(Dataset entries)

◇ ◇ ◇

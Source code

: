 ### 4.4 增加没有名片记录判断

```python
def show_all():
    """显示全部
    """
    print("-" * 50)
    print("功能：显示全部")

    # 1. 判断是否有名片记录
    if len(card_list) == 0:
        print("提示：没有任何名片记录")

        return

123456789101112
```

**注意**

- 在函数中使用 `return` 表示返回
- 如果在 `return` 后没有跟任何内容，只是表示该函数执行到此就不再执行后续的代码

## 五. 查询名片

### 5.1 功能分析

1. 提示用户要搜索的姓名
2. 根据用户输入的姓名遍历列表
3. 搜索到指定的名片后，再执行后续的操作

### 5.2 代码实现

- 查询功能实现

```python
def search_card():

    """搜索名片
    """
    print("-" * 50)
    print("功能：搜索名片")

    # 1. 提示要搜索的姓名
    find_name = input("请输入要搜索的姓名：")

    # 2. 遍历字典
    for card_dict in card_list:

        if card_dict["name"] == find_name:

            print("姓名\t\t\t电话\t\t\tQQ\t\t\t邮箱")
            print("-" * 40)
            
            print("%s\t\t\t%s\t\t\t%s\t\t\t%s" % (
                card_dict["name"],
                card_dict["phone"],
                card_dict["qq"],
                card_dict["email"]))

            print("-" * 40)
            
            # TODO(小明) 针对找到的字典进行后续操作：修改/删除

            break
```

◇ ◇ ◇

(How to complete this task) Where does the string "return" appear in the records? Copy every line that holds it.

(Answer box)
        return
- 在函数中使用 `return` 表示返回
- 如果在 `return` 后没有跟任何内容，只是表示该函数执行到此就不再执行后续的代码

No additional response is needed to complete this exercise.